This past weekend was Pridefest at Kirby Park. I can think of nothing more inspiring than to see people from all different lifestyles coming out publicly and being proud of who they are. The world would be such a better place if we could all celebrate our uniqueness instead of living in fear of being judged for it.
There is a part of me that I have hidden from my column for the past year. Inspired by my friends at Pride, I am coming out about it because it’s a huge part (the most important in fact) about me, and who I am. I have been judged for it, praised for it, talked about because of it, yet it is without a doubt the greatest thing I have ever done with my life.

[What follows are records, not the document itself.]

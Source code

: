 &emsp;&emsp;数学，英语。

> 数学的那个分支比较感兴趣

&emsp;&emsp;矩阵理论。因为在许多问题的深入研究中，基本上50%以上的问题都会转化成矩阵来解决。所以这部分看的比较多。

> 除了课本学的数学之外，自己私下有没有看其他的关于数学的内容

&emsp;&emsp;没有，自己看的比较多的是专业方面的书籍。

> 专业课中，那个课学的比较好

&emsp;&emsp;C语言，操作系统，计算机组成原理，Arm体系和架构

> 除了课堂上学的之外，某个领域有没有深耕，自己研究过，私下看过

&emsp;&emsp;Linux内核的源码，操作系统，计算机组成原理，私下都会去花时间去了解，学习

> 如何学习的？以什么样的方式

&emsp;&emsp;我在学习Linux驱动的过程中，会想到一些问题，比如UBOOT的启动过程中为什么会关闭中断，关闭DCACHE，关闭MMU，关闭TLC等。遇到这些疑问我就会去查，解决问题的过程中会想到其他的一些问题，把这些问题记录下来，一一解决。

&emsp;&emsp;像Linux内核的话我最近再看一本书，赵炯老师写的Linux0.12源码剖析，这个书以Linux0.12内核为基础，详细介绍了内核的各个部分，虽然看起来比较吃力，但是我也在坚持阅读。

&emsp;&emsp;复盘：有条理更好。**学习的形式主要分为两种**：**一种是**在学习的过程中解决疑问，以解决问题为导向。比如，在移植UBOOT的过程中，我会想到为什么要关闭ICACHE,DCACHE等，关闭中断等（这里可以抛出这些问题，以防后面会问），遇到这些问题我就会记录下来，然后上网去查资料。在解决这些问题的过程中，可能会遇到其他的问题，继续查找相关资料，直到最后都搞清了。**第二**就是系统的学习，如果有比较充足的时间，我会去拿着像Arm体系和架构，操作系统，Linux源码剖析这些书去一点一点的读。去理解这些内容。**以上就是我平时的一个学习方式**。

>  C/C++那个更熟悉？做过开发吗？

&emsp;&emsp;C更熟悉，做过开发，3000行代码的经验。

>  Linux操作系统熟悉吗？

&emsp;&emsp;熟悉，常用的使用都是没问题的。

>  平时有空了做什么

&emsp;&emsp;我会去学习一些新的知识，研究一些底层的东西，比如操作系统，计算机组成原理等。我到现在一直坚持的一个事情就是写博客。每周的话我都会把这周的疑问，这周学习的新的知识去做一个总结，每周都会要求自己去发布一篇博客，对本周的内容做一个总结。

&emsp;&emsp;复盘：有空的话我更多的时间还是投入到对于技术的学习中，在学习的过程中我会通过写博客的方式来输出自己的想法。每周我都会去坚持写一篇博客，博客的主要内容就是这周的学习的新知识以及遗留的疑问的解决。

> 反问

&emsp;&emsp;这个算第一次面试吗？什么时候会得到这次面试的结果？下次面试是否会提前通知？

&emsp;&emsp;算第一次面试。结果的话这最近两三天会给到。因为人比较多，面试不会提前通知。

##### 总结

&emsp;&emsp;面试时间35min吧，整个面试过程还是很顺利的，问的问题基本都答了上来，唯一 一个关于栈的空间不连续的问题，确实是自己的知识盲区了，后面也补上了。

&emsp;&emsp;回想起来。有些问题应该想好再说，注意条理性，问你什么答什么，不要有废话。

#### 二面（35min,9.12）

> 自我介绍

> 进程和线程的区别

My name is Melissa, and I am a mother.
Being a single mom does not come without its hardships, but motherhood is the greatest title I have ever taken on. My daughter is the most fascinating, incredible person and it is unbelievable to me how much people in today’s society have judged me for having a child out of wedlock, regardless of how good of a job I (and her dad) have done with her.
I was with her father for over six years. We have been apart now for almost three, yet we remain the closest of friends. Sometimes, people’s relationships don’t work out. Love isn’t always enough, but I am thankful every day to have such a great relationship with him and I couldn’t ask for a better co-parent.
Last summer, I called one of my friends over in a panic. I had been seeing someone and, like most girls I know, we had a scare. I was two weeks late and freaking out. If I was pregnant (thankfully, I wasn’t) I would be an unmarried girl with two kids from two different guys.
She looked at me and said that without knowing me, or my life, had she just passed me on the street, she would automatically think I was a slut. Knowing my back story, she knows that is not the case. We talked about the fact that this is a conclusion that people often jump to. It is my goal to change their ways of thinking.
Who are they to pass judgment? Not just on me, but on anyone who is in a different life situation than they are.
I’m not your typical PTA mom, but I am in the PTA. I don’t have a minivan, but I coach my daughter’s cheerleading squad. I love my daughter, and even if I am not the most conventional mom, she is the happiest kid I have ever met and I love her more than words could ever say.
So this is me encouraging you to be proud of your differences and accept others for theirs. If you meet someone who is gay, straight, another race or religion, unemployed, disabled, has 50 kids or 50 cats, embrace and celebrate their differences. Variety is the spice of life, and I’ve always preferred things a little spicy.